A Saumur, en ce samedi 7 janvier 2017, Silvio Pacitto, directeur artistique du Théâtre-Le Dôme, comble ce soir-là de l’orchestre au paradis, souhaitait aux spectateurs de belles rencontres artistiques et humaines pour l’année nouvelle. Le spectacle choisi pour inaugurer celle-ci, Shamane par le chœur de chambre Mikrokosmos de Loïc Pierre, a immédiatement exaucé ses vœux : ce fut pour moi une superbe découverte.

Créée en avril 2015 à la ferme de Villafavard en Limousin, cette œuvre chorale fait partie d’un triptyque dont les Saumurois avaient déjà pu entendre La nuit dévoilée lors du festival des 1001 Voix en juin 2016. A la fin du spectacle, Loïc Pierre a expliqué que Shamane, spectacle en constante évolution, prendra désormais le titre de Jumala et qu’il sera le premier volet de cette trilogie consacrée à la Nuit, dont il prépare déjà la troisième partie, La nuit m’étonne. La représentation de ce samedi était donc la « première » de cette nouvelle étape.

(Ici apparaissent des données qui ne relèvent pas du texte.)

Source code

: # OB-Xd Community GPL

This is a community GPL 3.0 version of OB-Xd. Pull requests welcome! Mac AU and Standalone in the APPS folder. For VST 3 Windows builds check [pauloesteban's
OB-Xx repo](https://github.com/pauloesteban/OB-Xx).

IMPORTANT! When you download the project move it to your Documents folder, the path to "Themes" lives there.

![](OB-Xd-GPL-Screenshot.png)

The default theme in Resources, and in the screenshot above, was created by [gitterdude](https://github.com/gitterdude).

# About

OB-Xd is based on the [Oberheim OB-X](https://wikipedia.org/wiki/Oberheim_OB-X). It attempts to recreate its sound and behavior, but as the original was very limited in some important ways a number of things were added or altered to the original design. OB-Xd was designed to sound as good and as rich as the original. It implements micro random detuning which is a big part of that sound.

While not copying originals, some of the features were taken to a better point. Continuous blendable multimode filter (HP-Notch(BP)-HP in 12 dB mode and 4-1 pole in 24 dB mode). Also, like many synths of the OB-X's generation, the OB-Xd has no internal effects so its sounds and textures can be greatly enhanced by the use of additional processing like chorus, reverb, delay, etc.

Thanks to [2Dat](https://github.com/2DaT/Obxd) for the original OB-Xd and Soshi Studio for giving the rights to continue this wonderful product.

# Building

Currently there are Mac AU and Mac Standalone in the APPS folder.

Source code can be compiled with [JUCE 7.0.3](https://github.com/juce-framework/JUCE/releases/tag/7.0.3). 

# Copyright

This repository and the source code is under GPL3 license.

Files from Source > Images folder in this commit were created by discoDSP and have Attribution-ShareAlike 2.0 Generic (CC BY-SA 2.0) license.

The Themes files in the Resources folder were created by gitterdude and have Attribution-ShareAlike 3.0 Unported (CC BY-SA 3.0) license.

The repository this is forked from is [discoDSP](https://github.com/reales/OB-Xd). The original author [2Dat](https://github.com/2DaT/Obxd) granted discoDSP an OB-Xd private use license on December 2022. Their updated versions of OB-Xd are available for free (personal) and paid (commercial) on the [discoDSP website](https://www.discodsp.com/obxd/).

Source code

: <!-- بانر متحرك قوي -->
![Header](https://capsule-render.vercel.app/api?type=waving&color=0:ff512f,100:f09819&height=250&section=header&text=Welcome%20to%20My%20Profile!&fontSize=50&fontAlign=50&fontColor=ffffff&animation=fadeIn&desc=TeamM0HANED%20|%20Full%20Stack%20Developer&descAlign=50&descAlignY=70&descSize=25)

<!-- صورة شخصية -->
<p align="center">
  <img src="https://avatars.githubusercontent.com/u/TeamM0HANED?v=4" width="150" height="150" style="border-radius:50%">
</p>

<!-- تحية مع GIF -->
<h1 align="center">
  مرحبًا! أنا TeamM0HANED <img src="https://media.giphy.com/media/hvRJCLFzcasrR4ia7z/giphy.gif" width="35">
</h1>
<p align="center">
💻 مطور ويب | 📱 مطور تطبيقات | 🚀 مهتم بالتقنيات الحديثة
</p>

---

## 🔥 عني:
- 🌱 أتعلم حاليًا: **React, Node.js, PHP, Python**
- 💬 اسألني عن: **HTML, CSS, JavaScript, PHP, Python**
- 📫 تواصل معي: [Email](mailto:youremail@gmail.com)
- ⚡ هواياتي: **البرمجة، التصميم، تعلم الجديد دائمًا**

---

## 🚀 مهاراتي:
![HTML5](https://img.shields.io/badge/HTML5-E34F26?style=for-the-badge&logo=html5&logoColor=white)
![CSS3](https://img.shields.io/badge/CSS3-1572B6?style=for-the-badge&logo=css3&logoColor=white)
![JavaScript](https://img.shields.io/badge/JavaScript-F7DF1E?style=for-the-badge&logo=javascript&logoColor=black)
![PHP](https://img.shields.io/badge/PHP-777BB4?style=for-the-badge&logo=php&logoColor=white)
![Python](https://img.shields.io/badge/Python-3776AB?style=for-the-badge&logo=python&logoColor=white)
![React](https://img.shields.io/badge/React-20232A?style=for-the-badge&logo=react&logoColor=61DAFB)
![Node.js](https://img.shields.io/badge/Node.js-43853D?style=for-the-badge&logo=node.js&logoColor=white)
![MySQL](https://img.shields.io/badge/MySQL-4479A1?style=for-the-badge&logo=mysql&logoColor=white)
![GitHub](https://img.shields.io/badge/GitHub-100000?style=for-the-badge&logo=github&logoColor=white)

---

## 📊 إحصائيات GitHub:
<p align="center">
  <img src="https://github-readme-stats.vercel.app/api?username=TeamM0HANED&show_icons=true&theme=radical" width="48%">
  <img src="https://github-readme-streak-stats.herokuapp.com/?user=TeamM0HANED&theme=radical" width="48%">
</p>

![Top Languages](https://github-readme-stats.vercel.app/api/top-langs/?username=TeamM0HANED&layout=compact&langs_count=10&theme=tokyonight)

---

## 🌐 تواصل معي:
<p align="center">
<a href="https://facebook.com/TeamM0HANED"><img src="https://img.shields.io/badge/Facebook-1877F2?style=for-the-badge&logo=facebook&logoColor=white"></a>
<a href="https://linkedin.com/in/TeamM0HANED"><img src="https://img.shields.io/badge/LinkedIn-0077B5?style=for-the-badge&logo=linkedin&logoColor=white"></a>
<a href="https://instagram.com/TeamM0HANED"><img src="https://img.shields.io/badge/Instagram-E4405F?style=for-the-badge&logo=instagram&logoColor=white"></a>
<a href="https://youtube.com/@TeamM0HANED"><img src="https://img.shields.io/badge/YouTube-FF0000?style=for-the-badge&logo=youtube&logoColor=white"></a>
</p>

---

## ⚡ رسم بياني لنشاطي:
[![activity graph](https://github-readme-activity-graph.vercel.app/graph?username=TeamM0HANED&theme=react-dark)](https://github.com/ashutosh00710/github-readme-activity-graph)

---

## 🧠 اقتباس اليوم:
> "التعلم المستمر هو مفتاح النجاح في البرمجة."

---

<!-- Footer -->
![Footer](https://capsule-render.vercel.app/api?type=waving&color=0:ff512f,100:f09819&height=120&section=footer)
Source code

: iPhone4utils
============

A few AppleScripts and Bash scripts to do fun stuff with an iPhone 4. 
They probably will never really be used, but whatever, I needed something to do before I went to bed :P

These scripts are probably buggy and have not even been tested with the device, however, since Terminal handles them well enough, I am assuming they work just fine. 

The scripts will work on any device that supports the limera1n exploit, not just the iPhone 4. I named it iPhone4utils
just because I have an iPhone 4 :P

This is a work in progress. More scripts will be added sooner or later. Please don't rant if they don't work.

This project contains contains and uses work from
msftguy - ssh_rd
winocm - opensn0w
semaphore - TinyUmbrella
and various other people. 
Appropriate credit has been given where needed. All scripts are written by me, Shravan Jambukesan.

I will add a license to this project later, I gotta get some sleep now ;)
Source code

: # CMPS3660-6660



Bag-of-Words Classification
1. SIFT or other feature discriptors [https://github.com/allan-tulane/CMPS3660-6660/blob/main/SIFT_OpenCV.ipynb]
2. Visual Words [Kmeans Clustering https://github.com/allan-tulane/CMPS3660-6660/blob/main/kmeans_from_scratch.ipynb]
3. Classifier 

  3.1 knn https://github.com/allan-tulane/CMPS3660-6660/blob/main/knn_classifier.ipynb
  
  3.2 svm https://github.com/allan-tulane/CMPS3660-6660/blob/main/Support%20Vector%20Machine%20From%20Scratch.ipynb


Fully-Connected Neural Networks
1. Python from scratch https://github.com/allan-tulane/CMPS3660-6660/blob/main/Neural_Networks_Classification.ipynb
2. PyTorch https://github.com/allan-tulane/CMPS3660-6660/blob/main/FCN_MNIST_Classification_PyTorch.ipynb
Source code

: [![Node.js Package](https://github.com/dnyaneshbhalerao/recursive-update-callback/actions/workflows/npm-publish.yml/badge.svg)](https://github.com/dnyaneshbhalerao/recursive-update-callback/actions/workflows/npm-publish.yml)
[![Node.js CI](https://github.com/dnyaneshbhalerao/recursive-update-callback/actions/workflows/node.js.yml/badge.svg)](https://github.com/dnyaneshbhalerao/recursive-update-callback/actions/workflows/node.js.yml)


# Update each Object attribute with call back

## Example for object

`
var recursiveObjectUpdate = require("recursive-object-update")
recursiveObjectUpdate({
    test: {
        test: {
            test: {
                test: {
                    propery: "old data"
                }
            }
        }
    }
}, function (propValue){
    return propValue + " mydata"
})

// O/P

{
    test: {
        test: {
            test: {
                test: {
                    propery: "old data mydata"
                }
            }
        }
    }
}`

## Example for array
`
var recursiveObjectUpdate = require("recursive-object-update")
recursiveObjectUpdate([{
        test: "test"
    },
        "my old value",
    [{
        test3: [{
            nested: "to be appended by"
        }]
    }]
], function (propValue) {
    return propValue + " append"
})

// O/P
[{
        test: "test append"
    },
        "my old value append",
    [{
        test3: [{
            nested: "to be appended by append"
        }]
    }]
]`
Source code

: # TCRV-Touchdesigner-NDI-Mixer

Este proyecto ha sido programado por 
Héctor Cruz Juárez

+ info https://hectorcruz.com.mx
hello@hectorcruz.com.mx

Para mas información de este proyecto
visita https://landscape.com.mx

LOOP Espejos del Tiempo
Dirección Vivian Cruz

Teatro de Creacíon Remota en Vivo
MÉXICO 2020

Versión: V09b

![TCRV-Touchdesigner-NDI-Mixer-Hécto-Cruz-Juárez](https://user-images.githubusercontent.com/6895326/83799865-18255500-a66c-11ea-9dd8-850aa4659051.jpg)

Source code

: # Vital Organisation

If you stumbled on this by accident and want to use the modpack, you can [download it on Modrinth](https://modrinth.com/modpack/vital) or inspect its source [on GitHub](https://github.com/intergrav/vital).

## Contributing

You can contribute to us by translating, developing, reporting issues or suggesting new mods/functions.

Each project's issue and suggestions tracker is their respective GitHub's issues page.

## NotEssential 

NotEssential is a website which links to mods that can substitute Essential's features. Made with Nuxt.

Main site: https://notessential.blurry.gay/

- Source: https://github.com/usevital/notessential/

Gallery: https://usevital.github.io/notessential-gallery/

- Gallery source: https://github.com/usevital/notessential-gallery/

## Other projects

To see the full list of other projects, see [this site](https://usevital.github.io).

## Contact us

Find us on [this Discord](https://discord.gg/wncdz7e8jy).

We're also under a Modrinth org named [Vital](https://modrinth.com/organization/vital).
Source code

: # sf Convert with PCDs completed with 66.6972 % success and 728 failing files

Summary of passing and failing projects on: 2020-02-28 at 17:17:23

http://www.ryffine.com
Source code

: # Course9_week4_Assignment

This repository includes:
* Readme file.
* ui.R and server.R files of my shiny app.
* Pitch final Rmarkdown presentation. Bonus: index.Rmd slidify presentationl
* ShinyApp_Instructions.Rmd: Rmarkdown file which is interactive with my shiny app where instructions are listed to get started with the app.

Avec cette représentation, le spectateur se trouve d’emblée plongé dans un univers nocturne et onirique d’où surgissent les chanteurs, une lanterne à la main. Vêtus de longues et vastes jupes de satin soir, de blouses noires aux manches bouffantes, rehaussées de mancherons et d’un col rouge en façon de pectoral, recouvert de colliers ethniques en métal ou en perles de couleur, ils forment un chœur équilibré d’une petite trentaine de jeunes chanteurs de moins de trente ans, tous hommes et femmes confondus dans un même mouvement. Evoluant, autour d’un tambour japonais situé au milieu de la scène et figurant le dieu scandinave (finnois ?) des chênes Jumala, ils vont inviter le spectateur, envoûté par le charme (au sens propre de carmen) des voix, à une cérémonie secrète en l’honneur du dieu caché. Venues d’Europe du Nord, inspirées en partie par les Vêpres a cappella de Rachmaninov, les pièces chantées dans une langue imaginaire ou inconnue convoqueront alors l’auditoire à la danse et à la transe, le plongeant dans un univers mystérieux. Avec pour seul accompagnement musical les battements du tambour et les sons discrets de la guimbarde ou du triangle.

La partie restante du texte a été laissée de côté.